More for Blue Tyson, this time from the PoV of an author or his/her agent.
AgentY has sold his client's novel
BigBestseller to two different publishers. PublisherX has American rights; PublisherZ has Commonwealth rights. (Note that this may mean that both the PublisherX and PublisherZ edition are available in Canada. Or maybe only one edition. Or maybe
neither edition! Industry practice differs -- some attach Canada to US rights; some to Commonwealth rights. It depends which specific definitions are used by PublisherX and PublisherZ. You can bet that those definitions are spelled out in the contracts, though.)

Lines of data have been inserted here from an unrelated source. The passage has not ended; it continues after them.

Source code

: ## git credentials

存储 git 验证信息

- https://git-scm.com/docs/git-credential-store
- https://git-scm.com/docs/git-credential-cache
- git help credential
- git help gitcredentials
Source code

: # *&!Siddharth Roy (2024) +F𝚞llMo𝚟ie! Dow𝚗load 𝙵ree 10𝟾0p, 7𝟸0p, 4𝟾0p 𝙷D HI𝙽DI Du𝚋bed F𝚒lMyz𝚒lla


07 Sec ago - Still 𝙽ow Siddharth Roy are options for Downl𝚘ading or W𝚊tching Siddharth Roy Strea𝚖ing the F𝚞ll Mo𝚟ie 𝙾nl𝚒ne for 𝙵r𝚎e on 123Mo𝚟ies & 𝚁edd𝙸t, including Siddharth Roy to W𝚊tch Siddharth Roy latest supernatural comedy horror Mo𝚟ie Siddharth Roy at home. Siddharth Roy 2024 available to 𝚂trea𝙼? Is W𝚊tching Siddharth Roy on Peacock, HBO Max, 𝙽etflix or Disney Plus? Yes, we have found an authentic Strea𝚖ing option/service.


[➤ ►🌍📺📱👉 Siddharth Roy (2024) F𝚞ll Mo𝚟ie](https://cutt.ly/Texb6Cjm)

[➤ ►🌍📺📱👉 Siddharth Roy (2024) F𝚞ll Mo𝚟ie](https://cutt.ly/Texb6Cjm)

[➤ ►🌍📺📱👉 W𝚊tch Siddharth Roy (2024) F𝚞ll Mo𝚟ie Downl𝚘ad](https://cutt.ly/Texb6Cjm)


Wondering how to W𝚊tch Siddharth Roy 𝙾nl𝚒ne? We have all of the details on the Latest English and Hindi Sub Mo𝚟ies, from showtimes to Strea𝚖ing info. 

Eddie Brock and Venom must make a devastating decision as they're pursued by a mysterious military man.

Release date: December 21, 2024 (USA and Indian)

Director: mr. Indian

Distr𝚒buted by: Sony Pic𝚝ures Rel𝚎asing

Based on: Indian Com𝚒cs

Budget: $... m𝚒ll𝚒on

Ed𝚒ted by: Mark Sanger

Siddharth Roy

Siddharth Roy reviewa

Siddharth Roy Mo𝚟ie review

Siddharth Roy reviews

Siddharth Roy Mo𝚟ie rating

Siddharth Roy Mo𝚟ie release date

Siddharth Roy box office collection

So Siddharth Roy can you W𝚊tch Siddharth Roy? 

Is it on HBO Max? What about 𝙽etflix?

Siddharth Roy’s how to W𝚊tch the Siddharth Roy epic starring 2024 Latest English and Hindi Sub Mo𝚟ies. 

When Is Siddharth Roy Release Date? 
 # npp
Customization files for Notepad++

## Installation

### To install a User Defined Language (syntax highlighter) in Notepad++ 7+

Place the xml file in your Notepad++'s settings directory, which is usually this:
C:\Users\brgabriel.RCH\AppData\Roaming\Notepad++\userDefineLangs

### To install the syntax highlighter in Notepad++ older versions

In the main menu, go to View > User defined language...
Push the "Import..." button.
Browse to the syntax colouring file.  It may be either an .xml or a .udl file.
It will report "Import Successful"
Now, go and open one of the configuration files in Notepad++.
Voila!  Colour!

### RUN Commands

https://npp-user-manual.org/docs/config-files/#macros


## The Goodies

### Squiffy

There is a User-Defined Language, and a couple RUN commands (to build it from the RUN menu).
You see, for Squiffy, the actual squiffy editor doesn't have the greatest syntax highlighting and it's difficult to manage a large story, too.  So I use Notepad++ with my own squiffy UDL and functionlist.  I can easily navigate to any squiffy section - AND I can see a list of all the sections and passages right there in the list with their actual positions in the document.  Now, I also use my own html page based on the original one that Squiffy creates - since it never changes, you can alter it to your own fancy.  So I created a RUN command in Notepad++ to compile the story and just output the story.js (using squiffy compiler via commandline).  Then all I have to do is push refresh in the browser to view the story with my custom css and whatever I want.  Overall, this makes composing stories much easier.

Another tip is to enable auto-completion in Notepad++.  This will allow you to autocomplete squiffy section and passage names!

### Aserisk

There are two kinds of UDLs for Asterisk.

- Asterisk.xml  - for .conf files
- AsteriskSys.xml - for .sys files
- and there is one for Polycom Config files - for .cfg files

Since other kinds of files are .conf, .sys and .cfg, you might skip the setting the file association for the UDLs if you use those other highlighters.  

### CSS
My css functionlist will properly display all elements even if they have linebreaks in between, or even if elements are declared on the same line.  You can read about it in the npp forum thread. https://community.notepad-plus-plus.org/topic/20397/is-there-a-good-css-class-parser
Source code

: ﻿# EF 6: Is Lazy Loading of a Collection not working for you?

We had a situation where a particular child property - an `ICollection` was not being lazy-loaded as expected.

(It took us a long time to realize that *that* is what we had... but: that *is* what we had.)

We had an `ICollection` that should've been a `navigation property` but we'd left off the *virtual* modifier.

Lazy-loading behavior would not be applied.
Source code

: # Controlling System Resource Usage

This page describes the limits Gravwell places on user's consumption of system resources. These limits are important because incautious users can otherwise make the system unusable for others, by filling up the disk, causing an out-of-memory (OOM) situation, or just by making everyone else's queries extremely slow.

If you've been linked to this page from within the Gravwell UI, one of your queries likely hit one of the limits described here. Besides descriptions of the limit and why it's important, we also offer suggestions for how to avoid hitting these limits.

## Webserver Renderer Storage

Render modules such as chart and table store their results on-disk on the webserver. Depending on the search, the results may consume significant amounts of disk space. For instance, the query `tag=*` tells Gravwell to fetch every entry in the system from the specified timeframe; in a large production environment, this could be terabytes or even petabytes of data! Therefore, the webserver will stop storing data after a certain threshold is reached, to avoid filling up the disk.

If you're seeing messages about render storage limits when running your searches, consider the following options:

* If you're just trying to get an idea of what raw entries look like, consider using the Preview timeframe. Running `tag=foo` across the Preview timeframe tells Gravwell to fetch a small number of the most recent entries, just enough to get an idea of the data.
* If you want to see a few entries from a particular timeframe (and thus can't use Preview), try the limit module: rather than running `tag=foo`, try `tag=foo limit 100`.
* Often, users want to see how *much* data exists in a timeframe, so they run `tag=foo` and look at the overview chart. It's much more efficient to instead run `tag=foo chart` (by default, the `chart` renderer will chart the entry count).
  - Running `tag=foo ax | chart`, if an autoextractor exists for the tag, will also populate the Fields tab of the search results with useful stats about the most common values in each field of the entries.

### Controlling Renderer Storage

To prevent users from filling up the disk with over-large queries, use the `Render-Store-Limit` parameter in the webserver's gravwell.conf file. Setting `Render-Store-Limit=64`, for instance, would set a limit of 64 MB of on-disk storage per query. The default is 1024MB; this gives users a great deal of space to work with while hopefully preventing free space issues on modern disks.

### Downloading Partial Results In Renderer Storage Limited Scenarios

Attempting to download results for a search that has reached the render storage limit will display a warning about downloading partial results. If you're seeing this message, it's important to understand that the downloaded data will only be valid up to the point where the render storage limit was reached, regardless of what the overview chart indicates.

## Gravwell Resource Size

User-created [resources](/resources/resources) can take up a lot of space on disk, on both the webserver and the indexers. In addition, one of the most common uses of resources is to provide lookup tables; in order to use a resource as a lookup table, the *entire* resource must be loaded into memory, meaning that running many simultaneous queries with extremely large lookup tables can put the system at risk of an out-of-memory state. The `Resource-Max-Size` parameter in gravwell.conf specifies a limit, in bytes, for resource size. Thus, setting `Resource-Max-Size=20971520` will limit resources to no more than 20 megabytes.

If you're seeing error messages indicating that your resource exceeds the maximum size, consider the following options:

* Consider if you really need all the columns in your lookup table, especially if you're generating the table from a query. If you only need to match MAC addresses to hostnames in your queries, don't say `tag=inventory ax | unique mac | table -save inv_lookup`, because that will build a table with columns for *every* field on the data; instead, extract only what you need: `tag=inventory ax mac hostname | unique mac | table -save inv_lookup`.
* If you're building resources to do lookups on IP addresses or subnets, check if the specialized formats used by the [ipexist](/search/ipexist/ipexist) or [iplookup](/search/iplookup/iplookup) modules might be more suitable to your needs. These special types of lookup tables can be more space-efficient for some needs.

PublisherX decides that they want to offer
BigBestseller as an eBook. If they're lucky, the existing contract already spells out all the details. If not, they have to negotiate a deal with AgentY. Lets assume, for ease of discussion, that the existing contract grants electronic rights for exactly the same territories as the dead-tree rights. Further, we'll assume that both PublisherX is unusually clue-full and so desire to offer the ebook worldwide. In fact, we're going to assume that PublisherX is the ultimate goodguys of the publishing world -- even Baen can only worship the ground on which PublisherX walks! (OK -- you can stop laughing hysterically...)
Now, PublisherX produces an eBook edition of
BigBestseller. They do a great job: all the formats look great; there aren't any typos or scanos; it's available in every format under the sun with no DRM. But their existing contract says that they have American rights (we'll assume that includes Canada). So, they put the book up with geographic restrictions and go have a nice heart-to-heart talk with AgentY, asking for world-wide electronic rights.
What can AgentY say to them?
- Sure! That'll cost you <some-price-or-other>. Go right ahead.
- Sorry, I sold Commonwealth rights to PublisherZ. But you can still purchase the rights for the rest of the world...
- Sorry. PublisherZ owns the Commonwealth rights, so you can't have them. Sucks to be you.
- We have a problem here -- PublisherZ already owns Commonwealth rights. If you want world-wide rights you'll have to reach a 3-way agreement with both us (agent and writer) and PublisherZ.
I'll skip the detailed pro/con write up, and simply note that option 1 leads to lawsuits flying around between PublisherX, AgentY, and PublisherZ in whatever permutations and combinations are necessary. And they're probably international in nature, filed in multiple venues in different countries with different laws and legal systems...



So option 1 is probably right out.
Options 2 and 3 are reasonable approaches for the agent to take...
but they lead directly to the geographic restrictions that none of us like.
Option 4 is probably most beneficial to the eBook buying public. But providing benefit to that public is not PublisherX's purpose in life -- they exist to make money by selling a reasonable product at a good-enough price. They'll probably only pursue option 4 if
BigBestseller is really
really important to their bottom line.
The big point, however, is that AgentY lacks the ability to sell PublisherX a bundle of rights that he's previously sold to PublisherZ! Unless, of course, the rights purchased by PublisherZ were non-exclusive.
So even if the publisher is the best-possible corporate citizen, we still have problems getting eBooks on the market with world-wide sales rights!